Minimax Goodness-of-Fit Testing in Ill-Posed Inverse Problems with Partially Unknown Operators

TL;DR

This paper investigates the problem of goodness-of-fit testing in ill-posed inverse problems where the operator is only partially known, deriving minimax rates and bounds in a Gaussian sequence model.

Contribution

It introduces a framework for minimax goodness-of-fit testing with partially unknown operators in ill-posed inverse problems, providing non-asymptotic bounds and detailed examples.

Findings

Derived lower and upper bounds for the minimax separation radius.

Established minimax rates for different types of ill-posed problems.
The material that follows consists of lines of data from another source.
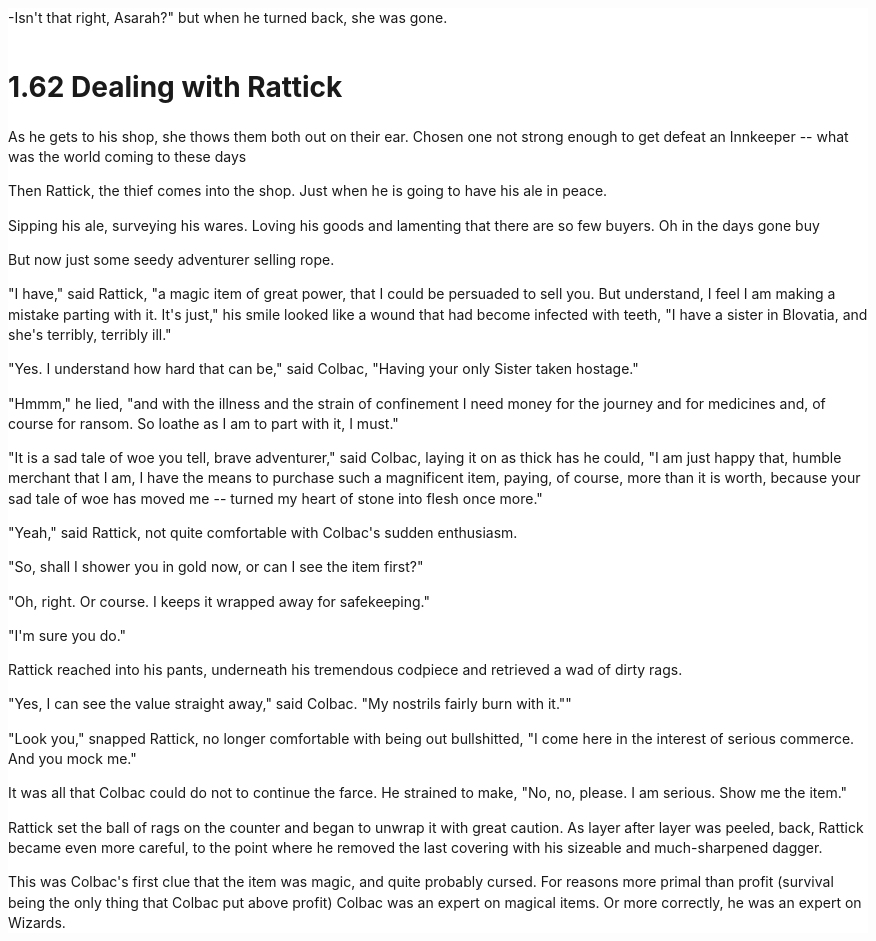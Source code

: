 -Isn't that right, Asarah?" but when he turned back, she was gone. 






# 1.62 Dealing with Rattick


As he gets to his shop, she thows them both out on their ear. Chosen one not strong enough to get defeat an Innkeeper -- what was the world coming to these days

Then Rattick, the thief comes into the shop. Just when he is going to have his ale in peace. 

Sipping his ale, surveying his wares. Loving his goods and lamenting that there are so few buyers. Oh in the days gone buy

But now just some seedy adventurer selling rope. 

"I have," said Rattick, "a magic item of great power, that I could be persuaded to sell you. But understand, I feel I am making a mistake parting with it. It's just," his smile looked like a wound that had become infected with teeth, "I have a sister in Blovatia, and she's terribly, terribly ill."

"Yes. I understand how hard that can be," said Colbac, "Having your only Sister taken hostage."

"Hmmm," he lied, "and with the illness and the strain of confinement I need money for the journey and for medicines and, of course for ransom. So loathe as I am to part with it, I must."

"It is a sad tale of woe you tell, brave adventurer," said Colbac, laying it on as thick has he could, "I am just happy that, humble merchant that I am, I have the means to purchase such a magnificent item, paying, of course, more than it is worth, because your sad tale of woe has moved me -- turned my heart of stone into flesh once more."

"Yeah," said Rattick, not quite comfortable with Colbac's sudden enthusiasm.

"So, shall I shower you in gold now, or can I see the item first?"

"Oh, right. Or course. I keeps it wrapped away for safekeeping."

"I'm sure you do."

Rattick reached into his pants, underneath his tremendous codpiece and retrieved a wad of dirty rags.

"Yes, I can see the value straight away," said Colbac. "My nostrils fairly burn with it.""

"Look you," snapped Rattick, no longer comfortable with being out bullshitted, "I come here in the interest of serious commerce. And you mock me."

It was all that Colbac could do not to continue the farce. He strained to make, "No, no, please. I am serious. Show me the item."

Rattick set the ball of rags on the counter and began to unwrap it with great caution. As layer after layer was peeled, back, Rattick became even more careful, to the point where he removed the last covering with his sizeable and much-sharpened dagger.  

This was Colbac's first clue that the item was magic, and quite probably cursed. For reasons more primal than profit (survival being the only thing that Colbac put above profit) Colbac was an expert on magical items. Or more correctly, he was an expert on Wizards.
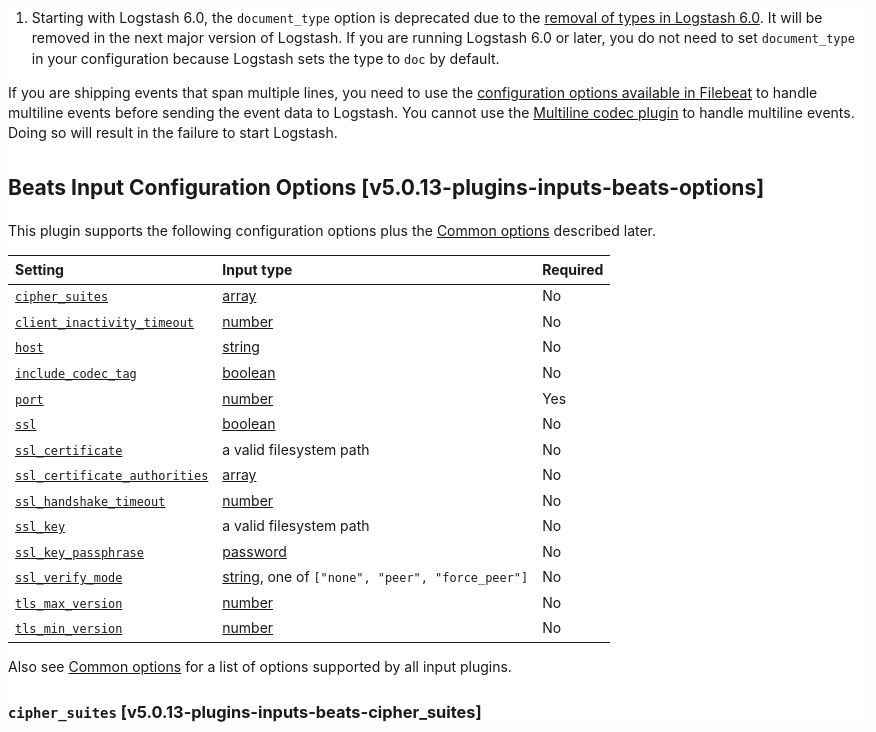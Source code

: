 1. Starting with Logstash 6.0, the `document_type` option is deprecated due to the [removal of types in Logstash 6.0](https://www.elastic.co/guide/en/elasticsearch/reference/6.0/removal-of-types.html). It will be removed in the next major version of Logstash. If you are running Logstash 6.0 or later, you do not need to set `document_type` in your configuration because Logstash sets the type to `doc` by default.

If you are shipping events that span multiple lines, you need to use the [configuration options available in Filebeat](https://www.elastic.co/guide/en/beats/filebeat/current/multiline-examples.html) to handle multiline events before sending the event data to Logstash. You cannot use the [Multiline codec plugin](https://www.elastic.co/guide/en/logstash/current/plugins-codecs-multiline.html) to handle multiline events. Doing so will result in the failure to start Logstash.

## Beats Input Configuration Options [v5.0.13-plugins-inputs-beats-options]

This plugin supports the following configuration options plus the [Common options](v5-0-13-plugins-inputs-beats.md#v5.0.13-plugins-inputs-beats-common-options) described later.

| Setting | Input type | Required |
| :- | :- | :- |
| [`cipher_suites`](v5-0-13-plugins-inputs-beats.md#v5.0.13-plugins-inputs-beats-cipher_suites) | [array](/lsr/value-types.md#array) | No |
| [`client_inactivity_timeout`](v5-0-13-plugins-inputs-beats.md#v5.0.13-plugins-inputs-beats-client_inactivity_timeout) | [number](/lsr/value-types.md#number) | No |
| [`host`](v5-0-13-plugins-inputs-beats.md#v5.0.13-plugins-inputs-beats-host) | [string](/lsr/value-types.md#string) | No |
| [`include_codec_tag`](v5-0-13-plugins-inputs-beats.md#v5.0.13-plugins-inputs-beats-include_codec_tag) | [boolean](/lsr/value-types.md#boolean) | No |
| [`port`](v5-0-13-plugins-inputs-beats.md#v5.0.13-plugins-inputs-beats-port) | [number](/lsr/value-types.md#number) | Yes |
| [`ssl`](v5-0-13-plugins-inputs-beats.md#v5.0.13-plugins-inputs-beats-ssl) | [boolean](/lsr/value-types.md#boolean) | No |
| [`ssl_certificate`](v5-0-13-plugins-inputs-beats.md#v5.0.13-plugins-inputs-beats-ssl_certificate) | a valid filesystem path | No |
| [`ssl_certificate_authorities`](v5-0-13-plugins-inputs-beats.md#v5.0.13-plugins-inputs-beats-ssl_certificate_authorities) | [array](/lsr/value-types.md#array) | No |
| [`ssl_handshake_timeout`](v5-0-13-plugins-inputs-beats.md#v5.0.13-plugins-inputs-beats-ssl_handshake_timeout) | [number](/lsr/value-types.md#number) | No |
| [`ssl_key`](v5-0-13-plugins-inputs-beats.md#v5.0.13-plugins-inputs-beats-ssl_key) | a valid filesystem path | No |
| [`ssl_key_passphrase`](v5-0-13-plugins-inputs-beats.md#v5.0.13-plugins-inputs-beats-ssl_key_passphrase) | [password](/lsr/value-types.md#password) | No |
| [`ssl_verify_mode`](v5-0-13-plugins-inputs-beats.md#v5.0.13-plugins-inputs-beats-ssl_verify_mode) | [string](/lsr/value-types.md#string), one of `["none", "peer", "force_peer"]` | No |
| [`tls_max_version`](v5-0-13-plugins-inputs-beats.md#v5.0.13-plugins-inputs-beats-tls_max_version) | [number](/lsr/value-types.md#number) | No |
| [`tls_min_version`](v5-0-13-plugins-inputs-beats.md#v5.0.13-plugins-inputs-beats-tls_min_version) | [number](/lsr/value-types.md#number) | No |

Also see [Common options](v5-0-13-plugins-inputs-beats.md#v5.0.13-plugins-inputs-beats-common-options) for a list of options supported by all input plugins.

### `cipher_suites` [v5.0.13-plugins-inputs-beats-cipher_suites]
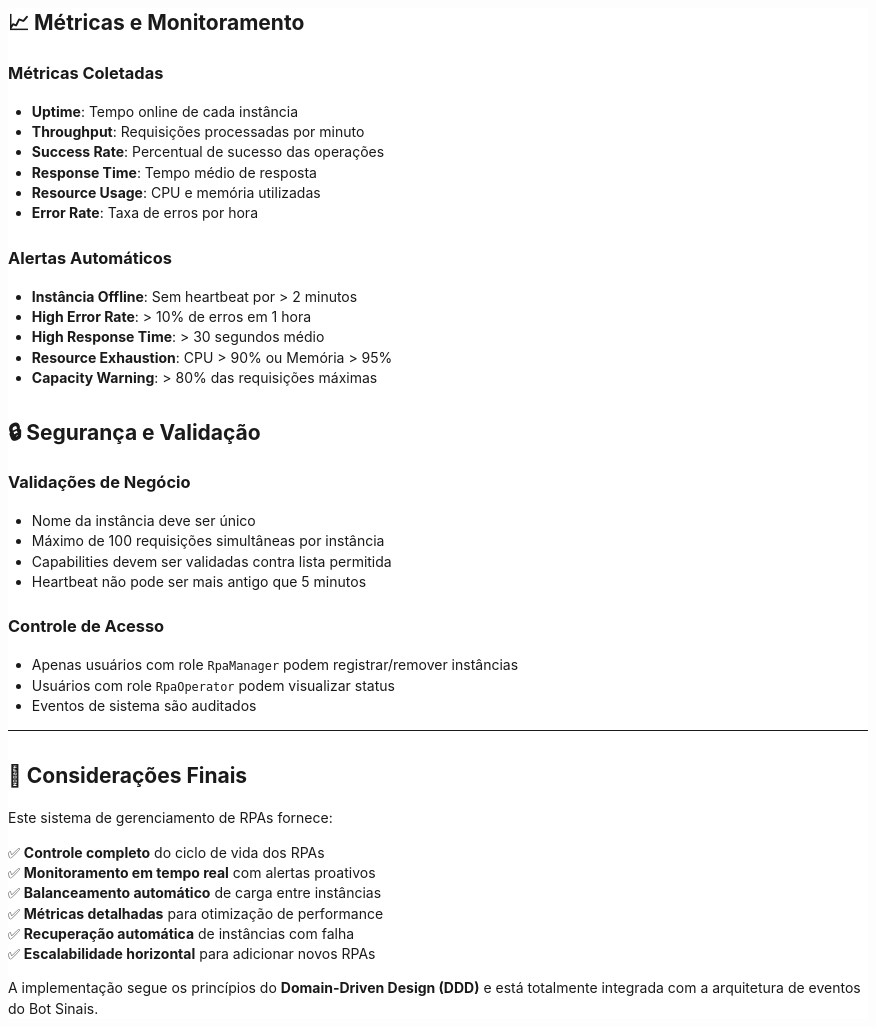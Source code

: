 ## 📈 Métricas e Monitoramento

### **Métricas Coletadas**
- **Uptime**: Tempo online de cada instância
- **Throughput**: Requisições processadas por minuto
- **Success Rate**: Percentual de sucesso das operações
- **Response Time**: Tempo médio de resposta
- **Resource Usage**: CPU e memória utilizadas
- **Error Rate**: Taxa de erros por hora

### **Alertas Automáticos**
- **Instância Offline**: Sem heartbeat por > 2 minutos
- **High Error Rate**: > 10% de erros em 1 hora
- **High Response Time**: > 30 segundos médio
- **Resource Exhaustion**: CPU > 90% ou Memória > 95%
- **Capacity Warning**: > 80% das requisições máximas

## 🔒 Segurança e Validação

### **Validações de Negócio**
- Nome da instância deve ser único
- Máximo de 100 requisições simultâneas por instância
- Capabilities devem ser validadas contra lista permitida
- Heartbeat não pode ser mais antigo que 5 minutos

### **Controle de Acesso**
- Apenas usuários com role `RpaManager` podem registrar/remover instâncias
- Usuários com role `RpaOperator` podem visualizar status
- Eventos de sistema são auditados

---

## 📝 Considerações Finais

Este sistema de gerenciamento de RPAs fornece:

✅ **Controle completo** do ciclo de vida dos RPAs  
✅ **Monitoramento em tempo real** com alertas proativos  
✅ **Balanceamento automático** de carga entre instâncias  
✅ **Métricas detalhadas** para otimização de performance  
✅ **Recuperação automática** de instâncias com falha  
✅ **Escalabilidade horizontal** para adicionar novos RPAs  

A implementação segue os princípios do **Domain-Driven Design (DDD)** e está totalmente integrada com a arquitetura de eventos do Bot Sinais.
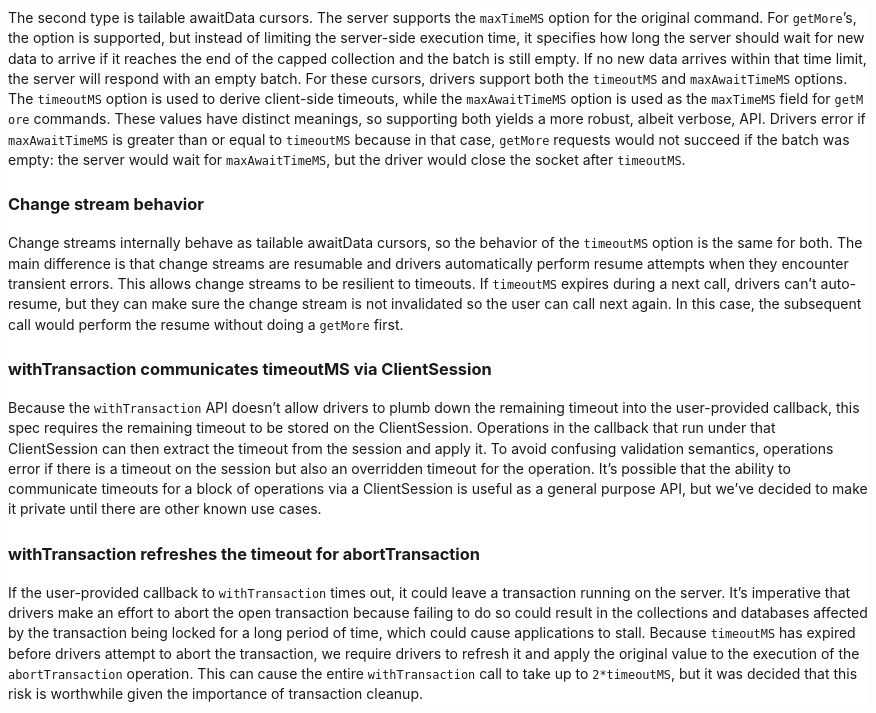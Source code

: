 The second type is tailable awaitData cursors. The server supports the `maxTimeMS` option for the original command. For
`getMore`’s, the option is supported, but instead of limiting the server-side execution time, it specifies how long the
server should wait for new data to arrive if it reaches the end of the capped collection and the batch is still empty.
If no new data arrives within that time limit, the server will respond with an empty batch. For these cursors, drivers
support both the `timeoutMS` and `maxAwaitTimeMS` options. The `timeoutMS` option is used to derive client-side
timeouts, while the `maxAwaitTimeMS` option is used as the `maxTimeMS` field for `getMore` commands. These values have
distinct meanings, so supporting both yields a more robust, albeit verbose, API. Drivers error if `maxAwaitTimeMS` is
greater than or equal to `timeoutMS` because in that case, `getMore` requests would not succeed if the batch was empty:
the server would wait for `maxAwaitTimeMS`, but the driver would close the socket after `timeoutMS`.

### Change stream behavior

Change streams internally behave as tailable awaitData cursors, so the behavior of the `timeoutMS` option is the same
for both. The main difference is that change streams are resumable and drivers automatically perform resume attempts
when they encounter transient errors. This allows change streams to be resilient to timeouts. If `timeoutMS` expires
during a next call, drivers can’t auto-resume, but they can make sure the change stream is not invalidated so the user
can call next again. In this case, the subsequent call would perform the resume without doing a `getMore` first.

### withTransaction communicates timeoutMS via ClientSession

Because the `withTransaction` API doesn’t allow drivers to plumb down the remaining timeout into the user-provided
callback, this spec requires the remaining timeout to be stored on the ClientSession. Operations in the callback that
run under that ClientSession can then extract the timeout from the session and apply it. To avoid confusing validation
semantics, operations error if there is a timeout on the session but also an overridden timeout for the operation. It’s
possible that the ability to communicate timeouts for a block of operations via a ClientSession is useful as a general
purpose API, but we’ve decided to make it private until there are other known use cases.

### withTransaction refreshes the timeout for abortTransaction

If the user-provided callback to `withTransaction` times out, it could leave a transaction running on the server. It’s
imperative that drivers make an effort to abort the open transaction because failing to do so could result in the
collections and databases affected by the transaction being locked for a long period of time, which could cause
applications to stall. Because `timeoutMS` has expired before drivers attempt to abort the transaction, we require
drivers to refresh it and apply the original value to the execution of the `abortTransaction` operation. This can cause
the entire `withTransaction` call to take up to `2*timeoutMS`, but it was decided that this risk is worthwhile given the
importance of transaction cleanup.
Analyzed examples with ordinary-smooth and super-smooth sequences.

Abstract

We consider a Gaussian sequence model that contains ill-posed inverse problems as special cases. We assume that the associated operator is partially unknown in the sense that its singular functions are known and the corresponding singular values are unknown but observed with Gaussian noise. For the considered model, we study the minimax goodness-of-fit testing problem. Working with certain ellipsoids in the space of squared-summable sequences of real numbers, with a ball of positive radius removed, we obtain lower and upper bounds for the minimax separation radius in the non-asymptotic framework, i.e., for fixed values of the involved noise levels. Examples of mildly and severely ill-posed inverse problems with ellipsoids of ordinary-smooth and super-smooth sequences are examined in detail and minimax rates of goodness-of-fit testing are obtained for illustrative purposes.